Your objective: Determine how many lines below include the string "then". Reply with the number only.

Available data:
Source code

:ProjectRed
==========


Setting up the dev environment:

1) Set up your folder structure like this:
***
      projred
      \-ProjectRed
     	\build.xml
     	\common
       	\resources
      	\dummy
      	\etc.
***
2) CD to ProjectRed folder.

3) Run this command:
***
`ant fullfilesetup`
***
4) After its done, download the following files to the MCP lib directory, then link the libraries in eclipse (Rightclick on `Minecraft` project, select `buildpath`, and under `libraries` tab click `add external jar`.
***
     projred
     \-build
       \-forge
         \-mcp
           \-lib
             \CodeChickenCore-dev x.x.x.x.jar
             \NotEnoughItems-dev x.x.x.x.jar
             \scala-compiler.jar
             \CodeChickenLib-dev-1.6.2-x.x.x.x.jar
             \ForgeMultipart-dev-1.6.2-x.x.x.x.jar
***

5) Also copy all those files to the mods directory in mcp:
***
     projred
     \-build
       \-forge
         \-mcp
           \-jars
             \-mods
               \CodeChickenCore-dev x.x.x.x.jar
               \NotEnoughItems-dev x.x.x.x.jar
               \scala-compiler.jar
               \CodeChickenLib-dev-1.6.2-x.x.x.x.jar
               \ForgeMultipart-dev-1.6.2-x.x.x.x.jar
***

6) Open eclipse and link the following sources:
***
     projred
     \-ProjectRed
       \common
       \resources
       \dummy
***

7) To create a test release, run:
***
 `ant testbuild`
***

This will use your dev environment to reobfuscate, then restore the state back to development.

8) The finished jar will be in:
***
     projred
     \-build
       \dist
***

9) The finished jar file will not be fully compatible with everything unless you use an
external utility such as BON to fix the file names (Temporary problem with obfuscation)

Answer to the problem: 2